# WORK REQUEST
Among the records, which lines include "remarks"? List them.

(Collected data)
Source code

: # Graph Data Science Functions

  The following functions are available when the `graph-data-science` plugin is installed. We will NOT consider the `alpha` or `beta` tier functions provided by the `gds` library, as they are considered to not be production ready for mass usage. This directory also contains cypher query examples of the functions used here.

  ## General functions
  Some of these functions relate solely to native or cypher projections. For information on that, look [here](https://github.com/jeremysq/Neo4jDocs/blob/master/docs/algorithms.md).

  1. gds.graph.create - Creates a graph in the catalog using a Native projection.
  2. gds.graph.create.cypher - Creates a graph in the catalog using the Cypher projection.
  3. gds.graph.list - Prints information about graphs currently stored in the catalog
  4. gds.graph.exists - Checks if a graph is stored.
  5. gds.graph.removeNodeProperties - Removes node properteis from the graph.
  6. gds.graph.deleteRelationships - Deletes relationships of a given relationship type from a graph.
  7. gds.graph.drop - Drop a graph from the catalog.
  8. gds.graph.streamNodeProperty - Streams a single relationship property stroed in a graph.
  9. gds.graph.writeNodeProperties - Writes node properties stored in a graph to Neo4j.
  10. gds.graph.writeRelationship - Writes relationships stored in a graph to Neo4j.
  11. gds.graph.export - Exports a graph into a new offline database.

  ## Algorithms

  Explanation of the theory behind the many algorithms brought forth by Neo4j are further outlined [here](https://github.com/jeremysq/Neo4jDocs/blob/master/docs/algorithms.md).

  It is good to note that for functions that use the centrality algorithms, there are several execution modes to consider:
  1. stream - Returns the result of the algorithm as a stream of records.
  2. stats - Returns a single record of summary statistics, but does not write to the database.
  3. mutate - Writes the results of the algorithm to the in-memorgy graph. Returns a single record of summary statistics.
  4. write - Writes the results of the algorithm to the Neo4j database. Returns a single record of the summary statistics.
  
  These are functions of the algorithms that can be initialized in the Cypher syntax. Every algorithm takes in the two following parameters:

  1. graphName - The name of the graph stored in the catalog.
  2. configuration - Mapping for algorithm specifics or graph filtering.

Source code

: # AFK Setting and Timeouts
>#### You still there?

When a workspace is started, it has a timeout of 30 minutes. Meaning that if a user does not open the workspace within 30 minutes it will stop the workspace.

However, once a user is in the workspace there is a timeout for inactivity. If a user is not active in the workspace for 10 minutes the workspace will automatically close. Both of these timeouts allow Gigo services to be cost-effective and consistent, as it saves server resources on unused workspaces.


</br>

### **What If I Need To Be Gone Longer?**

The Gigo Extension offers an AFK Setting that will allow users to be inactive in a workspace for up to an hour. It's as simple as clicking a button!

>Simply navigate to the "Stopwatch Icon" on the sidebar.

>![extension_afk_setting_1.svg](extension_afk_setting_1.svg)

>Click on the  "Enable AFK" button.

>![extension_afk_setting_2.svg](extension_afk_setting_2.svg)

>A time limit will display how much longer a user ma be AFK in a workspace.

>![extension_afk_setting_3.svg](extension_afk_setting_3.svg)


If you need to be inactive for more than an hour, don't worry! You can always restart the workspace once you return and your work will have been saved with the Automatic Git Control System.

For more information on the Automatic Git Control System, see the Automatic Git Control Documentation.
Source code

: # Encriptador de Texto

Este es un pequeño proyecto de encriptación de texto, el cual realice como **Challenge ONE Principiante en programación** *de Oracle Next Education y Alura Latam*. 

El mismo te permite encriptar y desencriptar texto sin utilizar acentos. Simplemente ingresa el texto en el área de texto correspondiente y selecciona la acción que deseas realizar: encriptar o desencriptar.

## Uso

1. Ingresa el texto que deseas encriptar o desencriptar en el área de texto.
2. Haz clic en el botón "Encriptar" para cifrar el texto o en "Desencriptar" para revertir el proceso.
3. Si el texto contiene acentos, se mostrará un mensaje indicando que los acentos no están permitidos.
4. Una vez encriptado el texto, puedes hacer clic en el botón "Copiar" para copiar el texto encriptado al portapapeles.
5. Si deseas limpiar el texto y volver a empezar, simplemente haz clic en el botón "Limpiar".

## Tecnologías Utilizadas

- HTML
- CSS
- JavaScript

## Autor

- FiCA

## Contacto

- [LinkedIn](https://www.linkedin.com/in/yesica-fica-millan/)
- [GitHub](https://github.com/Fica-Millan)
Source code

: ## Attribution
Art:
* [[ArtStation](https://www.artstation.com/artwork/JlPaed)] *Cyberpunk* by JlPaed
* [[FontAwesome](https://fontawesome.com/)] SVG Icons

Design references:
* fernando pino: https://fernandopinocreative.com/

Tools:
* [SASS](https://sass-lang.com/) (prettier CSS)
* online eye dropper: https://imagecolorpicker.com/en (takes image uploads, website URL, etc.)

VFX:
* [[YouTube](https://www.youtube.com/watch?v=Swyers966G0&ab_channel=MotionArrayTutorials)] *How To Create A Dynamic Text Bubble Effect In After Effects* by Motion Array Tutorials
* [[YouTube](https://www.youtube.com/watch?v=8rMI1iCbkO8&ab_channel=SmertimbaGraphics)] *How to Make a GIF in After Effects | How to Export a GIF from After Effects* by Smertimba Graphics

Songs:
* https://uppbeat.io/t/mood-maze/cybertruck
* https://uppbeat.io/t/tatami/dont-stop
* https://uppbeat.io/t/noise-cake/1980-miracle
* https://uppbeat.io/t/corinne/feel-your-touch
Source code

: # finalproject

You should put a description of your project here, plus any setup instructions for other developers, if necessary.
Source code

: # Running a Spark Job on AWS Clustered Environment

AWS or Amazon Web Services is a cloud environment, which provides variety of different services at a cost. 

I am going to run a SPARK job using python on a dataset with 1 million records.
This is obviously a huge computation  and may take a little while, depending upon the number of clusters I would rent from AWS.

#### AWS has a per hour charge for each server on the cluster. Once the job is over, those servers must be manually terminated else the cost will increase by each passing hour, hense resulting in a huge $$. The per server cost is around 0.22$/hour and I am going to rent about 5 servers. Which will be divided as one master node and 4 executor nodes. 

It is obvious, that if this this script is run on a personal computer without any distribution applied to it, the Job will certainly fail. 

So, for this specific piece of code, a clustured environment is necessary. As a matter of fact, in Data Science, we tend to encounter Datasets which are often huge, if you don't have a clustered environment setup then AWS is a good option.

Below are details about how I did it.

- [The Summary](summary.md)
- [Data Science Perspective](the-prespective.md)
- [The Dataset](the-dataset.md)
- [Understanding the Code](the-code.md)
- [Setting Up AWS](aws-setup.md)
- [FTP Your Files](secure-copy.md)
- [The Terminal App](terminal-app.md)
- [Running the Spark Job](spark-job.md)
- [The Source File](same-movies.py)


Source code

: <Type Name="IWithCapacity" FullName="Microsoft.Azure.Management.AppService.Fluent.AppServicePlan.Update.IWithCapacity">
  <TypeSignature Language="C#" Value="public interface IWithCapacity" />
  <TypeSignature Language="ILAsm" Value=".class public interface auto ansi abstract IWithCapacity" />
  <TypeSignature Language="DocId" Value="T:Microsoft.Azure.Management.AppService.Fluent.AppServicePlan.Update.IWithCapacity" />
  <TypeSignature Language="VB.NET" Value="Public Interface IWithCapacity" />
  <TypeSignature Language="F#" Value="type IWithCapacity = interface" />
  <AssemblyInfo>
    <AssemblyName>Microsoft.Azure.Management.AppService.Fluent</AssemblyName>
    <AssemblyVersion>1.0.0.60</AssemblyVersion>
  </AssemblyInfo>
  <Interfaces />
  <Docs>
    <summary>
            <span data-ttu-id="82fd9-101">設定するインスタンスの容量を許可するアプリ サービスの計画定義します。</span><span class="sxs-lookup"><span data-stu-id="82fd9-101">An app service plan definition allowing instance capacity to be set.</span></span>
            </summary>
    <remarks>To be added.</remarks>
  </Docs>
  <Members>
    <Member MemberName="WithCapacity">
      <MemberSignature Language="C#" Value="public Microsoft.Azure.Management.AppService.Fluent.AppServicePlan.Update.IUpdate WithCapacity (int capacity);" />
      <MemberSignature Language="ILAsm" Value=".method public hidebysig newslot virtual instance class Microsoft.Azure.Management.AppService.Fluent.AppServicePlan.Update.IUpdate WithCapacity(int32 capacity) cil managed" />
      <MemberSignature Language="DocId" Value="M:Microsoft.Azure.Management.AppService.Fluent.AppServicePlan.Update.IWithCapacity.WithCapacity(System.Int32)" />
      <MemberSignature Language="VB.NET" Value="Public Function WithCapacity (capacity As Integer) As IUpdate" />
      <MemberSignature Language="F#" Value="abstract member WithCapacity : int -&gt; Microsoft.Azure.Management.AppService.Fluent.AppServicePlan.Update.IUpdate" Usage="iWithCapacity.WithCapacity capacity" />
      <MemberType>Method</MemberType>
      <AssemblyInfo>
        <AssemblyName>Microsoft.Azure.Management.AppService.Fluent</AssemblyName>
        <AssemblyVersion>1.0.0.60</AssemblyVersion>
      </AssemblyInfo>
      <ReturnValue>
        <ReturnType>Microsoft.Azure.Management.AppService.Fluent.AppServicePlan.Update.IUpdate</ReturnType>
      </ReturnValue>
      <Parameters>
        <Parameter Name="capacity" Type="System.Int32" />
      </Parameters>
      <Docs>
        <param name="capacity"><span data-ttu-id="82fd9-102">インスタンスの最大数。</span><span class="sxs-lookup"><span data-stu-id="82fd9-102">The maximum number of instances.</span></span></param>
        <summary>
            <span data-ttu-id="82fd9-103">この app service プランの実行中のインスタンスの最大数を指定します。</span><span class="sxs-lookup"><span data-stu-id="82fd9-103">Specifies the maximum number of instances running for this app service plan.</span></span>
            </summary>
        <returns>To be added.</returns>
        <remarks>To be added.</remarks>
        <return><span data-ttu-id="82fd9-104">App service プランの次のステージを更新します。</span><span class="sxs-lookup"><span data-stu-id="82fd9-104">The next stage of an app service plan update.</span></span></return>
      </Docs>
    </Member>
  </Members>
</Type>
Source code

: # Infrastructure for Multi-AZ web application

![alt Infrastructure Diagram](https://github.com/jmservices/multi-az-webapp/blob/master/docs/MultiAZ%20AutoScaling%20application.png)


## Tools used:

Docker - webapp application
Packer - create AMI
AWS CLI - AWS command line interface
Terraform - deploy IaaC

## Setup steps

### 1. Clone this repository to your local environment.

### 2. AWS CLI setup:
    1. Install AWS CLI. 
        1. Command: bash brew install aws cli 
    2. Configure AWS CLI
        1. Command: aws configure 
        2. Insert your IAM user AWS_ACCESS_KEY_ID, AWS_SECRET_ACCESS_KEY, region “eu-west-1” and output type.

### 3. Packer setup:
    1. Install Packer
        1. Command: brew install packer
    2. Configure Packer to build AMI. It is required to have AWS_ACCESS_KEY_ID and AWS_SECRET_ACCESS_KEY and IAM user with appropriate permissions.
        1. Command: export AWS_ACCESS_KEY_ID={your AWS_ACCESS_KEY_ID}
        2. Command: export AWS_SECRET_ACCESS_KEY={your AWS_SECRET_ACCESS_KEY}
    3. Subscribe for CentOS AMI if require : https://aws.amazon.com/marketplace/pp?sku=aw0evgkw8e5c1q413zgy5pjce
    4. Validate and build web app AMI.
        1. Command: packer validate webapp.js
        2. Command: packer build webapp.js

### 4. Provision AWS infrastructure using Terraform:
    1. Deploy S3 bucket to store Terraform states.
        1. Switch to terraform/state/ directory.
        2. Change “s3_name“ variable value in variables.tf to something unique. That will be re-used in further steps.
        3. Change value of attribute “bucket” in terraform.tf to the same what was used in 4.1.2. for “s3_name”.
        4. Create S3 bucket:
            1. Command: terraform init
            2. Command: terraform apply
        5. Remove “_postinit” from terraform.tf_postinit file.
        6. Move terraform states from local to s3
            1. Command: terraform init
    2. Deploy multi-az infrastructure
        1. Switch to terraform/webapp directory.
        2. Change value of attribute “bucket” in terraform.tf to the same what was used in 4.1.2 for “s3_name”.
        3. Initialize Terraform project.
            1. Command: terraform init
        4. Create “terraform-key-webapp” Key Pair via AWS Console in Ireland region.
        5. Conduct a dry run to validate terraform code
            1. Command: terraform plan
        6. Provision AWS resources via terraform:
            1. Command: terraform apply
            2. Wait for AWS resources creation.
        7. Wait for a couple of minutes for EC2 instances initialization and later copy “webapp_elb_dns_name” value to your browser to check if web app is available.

# TASK OUTPUT
    <remarks>To be added.</remarks>
        <remarks>To be added.</remarks>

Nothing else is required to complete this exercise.